CC we need to get together and have a day. And I have extra blocks from other swaps that would be good used for the nursing home. I wanted to, but stay too busy.


----------



## maxine

Angie good thinkin' on using crayons next time,, Cool!! I also like your green polka dot fabric,, Macy I could't see you fabric.. I'm using my Daughters computer and sometimes it doesn't pull up all the info.,, I'm going back home in two days so will be able to look thru my fabric for our colors,,this is going to be such a pretty quilt,, I'm like the different color pink.. something a little different for us.. 

Hope Everyone is going to be okay with this snow storm blowing across the US.. Keep warm and well!!


----------



## Belfrybat

Angie -- don't take this the wrong way, but you really chose a "difficult" pink/apricot/peach to match. 

I like the idea of Crayons and don't mind buying a box. I'm gathering you are talking about Crayola brand? Seems to me 64 colours are definitely enough to choose from. 

These are the fabrics I'm going with. Thankfully the peach/apricot is the right colour. (yah!) The other piece was too orangey so is joining my stash. I was so happy to find the print, then so disappointed when it arrived to find it so large and spread out. I knew it would be rather bold, but didn't realize there would be so much blank space. Maybe I can use it for the border, or even whole 12-1/2" blocks interspersed with what we are making. I love the prices on Thousands of Bolts but wish they showed more than just a 6" swatch. Like the print below, a 6" piece is not enough to get a feel for the whole yard.


----------



## Janossy

Well made it to Joann's today and badgered the poor sales lady to death with questions. She is very excited for us and would like me to bring back the finished product to see. I hope these pass inspection so I can wash, iron and cut tomorrow. TIA!!


----------



## AngieM2

Belfrybat said:


> Angie -- don't take this the wrong way, but you really chose a "difficult" pink/apricot/peach to match.


I totally agree with you. I meant to have a medium soft pink. Deeper than baby pink, but not a rose. But somewhere in between.

I didn't even like the apricot. So, I'm okay with any one subbing a pink, as long as they keep one or two of the other colors. 

And I thought the green was that green, but a lighter intensity.

All I can say, I was just trying to get this thing moving. We have been out of phase and we needed to do something.

But I agree.


----------



## Belfrybat

AngieM2 said:


> I totally agree with you. I meant to have a medium soft pink. Deeper than baby pink, but not a rose. But somewhere in between.
> 
> *I didn't even like the apricot. So, I'm okay with any one subbing a pink, as long as they keep one or two of the other colors*.
> 
> And I thought the green was that green, but a lighter intensity.
> 
> All I can say, I was just trying to get this thing moving. We have been out of phase and we needed to do something.
> 
> But I agree.


You've done just fine. I'm ribbing you. However .... 

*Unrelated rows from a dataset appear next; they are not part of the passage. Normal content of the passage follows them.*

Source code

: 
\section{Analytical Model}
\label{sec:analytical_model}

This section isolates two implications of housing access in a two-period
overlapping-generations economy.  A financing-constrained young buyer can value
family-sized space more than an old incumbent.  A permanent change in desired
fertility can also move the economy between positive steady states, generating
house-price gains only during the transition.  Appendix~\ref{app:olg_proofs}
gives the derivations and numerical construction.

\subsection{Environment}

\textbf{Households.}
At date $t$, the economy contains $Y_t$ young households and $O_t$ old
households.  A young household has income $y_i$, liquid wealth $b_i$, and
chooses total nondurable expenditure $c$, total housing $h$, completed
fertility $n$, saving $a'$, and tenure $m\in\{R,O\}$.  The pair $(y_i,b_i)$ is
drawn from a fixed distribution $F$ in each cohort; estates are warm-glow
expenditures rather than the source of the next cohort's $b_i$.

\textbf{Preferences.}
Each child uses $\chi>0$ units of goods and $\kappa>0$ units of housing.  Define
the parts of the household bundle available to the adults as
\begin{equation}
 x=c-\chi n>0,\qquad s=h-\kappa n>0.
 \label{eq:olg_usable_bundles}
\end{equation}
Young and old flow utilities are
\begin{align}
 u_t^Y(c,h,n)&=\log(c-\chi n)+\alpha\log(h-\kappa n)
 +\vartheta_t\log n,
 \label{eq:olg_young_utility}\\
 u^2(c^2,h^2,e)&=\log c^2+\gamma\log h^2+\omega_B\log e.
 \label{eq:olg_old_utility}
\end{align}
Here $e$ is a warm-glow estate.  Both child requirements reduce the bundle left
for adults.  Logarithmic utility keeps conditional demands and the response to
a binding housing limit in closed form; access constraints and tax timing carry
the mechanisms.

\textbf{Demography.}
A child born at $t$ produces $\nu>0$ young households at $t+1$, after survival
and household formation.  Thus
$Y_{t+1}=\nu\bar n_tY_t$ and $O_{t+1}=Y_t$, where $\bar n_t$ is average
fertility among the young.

No on the bolded portion. I've spent $28.00 trying to get the right colour since I have to order on-line. I went through three fabrics before I found the right one. :hair
I know my green is a tad dark (not as dark as the photo shows), but since I spent my wad on the apricot I'm going with what I have. At least it's a true green and not olive.


----------



## Macybaby

Well, I love the apricot!


----------



## cc

I like the apricot too but just don't have anything anywhere close to that color. Will hit fabric store next week when I go back to doctor.

Thanks Angie for the offer of the blocks, I'll put them to good use!


----------



## Belfrybat

I like the apricot as well. I just hadn't anticipated it being so difficult to find. But I only have two fabric stores in decent driving distance and they are both very limited. I really miss the great quilt shop we used to have here.


----------



## HorseMom

Everyone needs to remember that every color chosen, does not need to go in the block. The suggested colors were to keep the blocks coordinating when they all go together. You don't like the apricot, use the green, purple and yellow with the white. Even just 1 of the colors with the white would have been acceptable, as long as it was the right shade. Personally, I can not stand pink, unless it's hot pink, peach/melon/apricot is ok, but I would probably omit the color completely.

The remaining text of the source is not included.